Lutz Gade, l’esthète de la chimie

Titulaire de la chaire de chimie inorganique de l’Université de Heidelberg, directeur de l’institut de chimie inorganique, Lutz Gade a su acquérir au fil des années une expertise de renommée mondiale dans son domaine. Au-delà de son parcours académique, c’est aussi au titre de son investissement dans la coopération entre l’Université de Heidelberg et de l’Université de Montpellier qu’il a reçu le titre honorifique de docteur honoris causa de l’UM en février 2025.

Les quelques notes de musique jouées en introduction ont donné le ton. Un air du Johann-Sebastian Bach, délicat et harmonieux, comme le grand compositeur allemand sait si bien faire. Voilà qui convenait à merveille à la cérémonie destinée à décerner le titre honorifique de docteur honoris causa de l’Université de Montpellier à Lutz Gade, élégant chercheur de l’Université de Heidelberg dont la renommée internationale est incontestable. Avec près de 350 publications et plus de 60 thèses encadrées à son actif, ce membre du prestigieux Institut universitaire de France a déjà été décoré par de nombreuses récompenses, dont le prix franco-allemand de la Société chimique de France en 2017.

Science et esthétique

Sa spécialité ? Son parrain, Éric Clot, directeur de recherches au CNRS, à la tête de l’Institut Charles Gerhard de Montpellier depuis 2021, nous explique que « Lutz Gade est un expert de la chimie organométallique des métaux de transition, laquelle consiste à positionner des molécules organiques autour d’un métal pour en modifier les propriétés, et donc le comportement ». Un domaine dans lequel les propriétés des molécules « organiques » et « inorganiques » viennent mutuellement s’enrichir et au sein duquel il a fortement contribué au développement de fortes interactions entre théorie et pratique.
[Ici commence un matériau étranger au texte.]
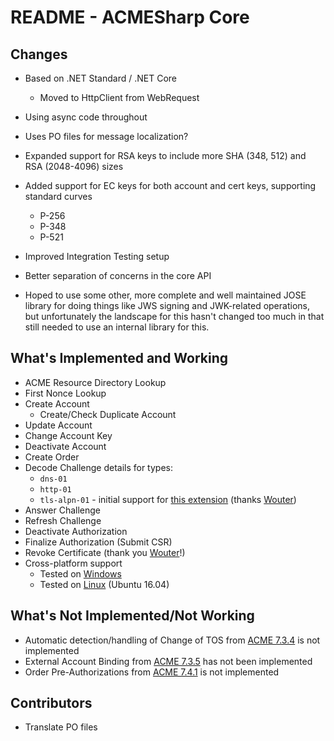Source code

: # README - ACMESharp Core

## Changes

* Based on .NET Standard / .NET Core
  * Moved to HttpClient from WebRequest
* Using async code throughout
* Uses PO files for message localization?
* Expanded support for RSA keys to include more SHA (348, 512) and RSA (2048-4096) sizes
* Added support for EC keys for both account and cert keys, supporting standard curves
  * P-256
  * P-348
  * P-521
* Improved Integration Testing setup
* Better separation of concerns in the core API

* Hoped to use some other, more complete and well maintained JOSE library for
  doing things like JWS signing and JWK-related operations, but unfortunately
  the landscape for this hasn't changed too much in that still needed to use
  an internal library for this.

## What's Implemented and Working

* ACME Resource Directory Lookup
* First Nonce Lookup
* Create Account
  * Create/Check Duplicate Account
* Update Account
* Change Account Key
* Deactivate Account
* Create Order
* Decode Challenge details for types:
  * `dns-01`
  * `http-01`
  * `tls-alpn-01` - initial support for [this extension](https://tools.ietf.org/html/draft-ietf-acme-tls-alpn-05) (thanks [Wouter](https://github.com/WouterTinus))
* Answer Challenge
* Refresh Challenge
* Deactivate Authorization
* Finalize Authorization (Submit CSR)
* Revoke Certificate (thank you [Wouter](https://github.com/WouterTinus)!)
* Cross-platform support
  * Tested on [Windows](https://ci.appveyor.com/project/ebekker/acmesharpcore/build/job/6vive79j4xprmh93/tests)
  * Tested on [Linux](https://ci.appveyor.com/project/ebekker/acmesharpcore/build/job/1a528ap82uol4bsg/tests) (Ubuntu 16.04)

## What's Not Implemented/Not Working

* Automatic detection/handling of Change of TOS from [ACME 7.3.4](https://tools.ietf.org/html/draft-ietf-acme-acme-12#section-7.3.4) is not implemented
* External Account Binding from [ACME 7.3.5](https://tools.ietf.org/html/draft-ietf-acme-acme-12#section-7.3.5) has not been implemented
* Order Pre-Authorizations from [ACME 7.4.1](https://tools.ietf.org/html/draft-ietf-acme-acme-12#section-7.4.1) is not implemented

## Contributors

* Translate PO files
Mais en choisissant de faire une présentation centrée sur « la symétrie : principe directeur en chimie », Lutz Gade a montré une facette moins connue de sa personnalité. Celle d’un chercheur cultivé, un esthète, heureux de pouvoir partager la fascination pour la structuration des molécules, autant d’un point de vue scientifique qu’esthétique, avec le plus grand nombre. Se questionnant sur ce qui guide ses travaux, il reconnaît volontiers que « la chimie est une science créative. En tant que chimiste moléculaire, c’est la géométrie des molécules, l’agencement des atomes dans l’espace dont la construction contrôlée a été l’objectif de mes travaux scientifiques ». Le tout dans un français impeccable.

Le goût du voyage

L’international, Lutz Gade est tombé dedans quand il était petit. Né à Bonn, il passe une partie de son enfance en Afrique du Sud. De retour en Allemagne à l’adolescence, il s’oriente vers la chimie qu’il étudie à Bonn et à Munich. Très vite, il repart vers de nouveaux horizons géographiques, puisqu’il prépare sa thèse de 1989 à 1991 au sein de la très prestigieuse université de Cambridge, en Angleterre, sous la direction d’un ponte de sa discipline, Lord Jack Lewis. Un goût du voyage qui ne le quittera pas, lui qui parle plusieurs langues couramment : afrikaner, anglais, espagnol, français…Le brillant chercheur allemand développe rapidement de premières attaches avec la France, puisqu’après quelques années passées à l’Université de Würzburg, où il obtient son habilitation et devient maître de conférences, il enseigne la chimie inorganique à l’Université Louis Pasteur de Strasbourg dès 1998. Il y prend très rapidement de nombreuses responsabilités, y dirigeant notamment le laboratoire de chimie organométallique et de catalyse.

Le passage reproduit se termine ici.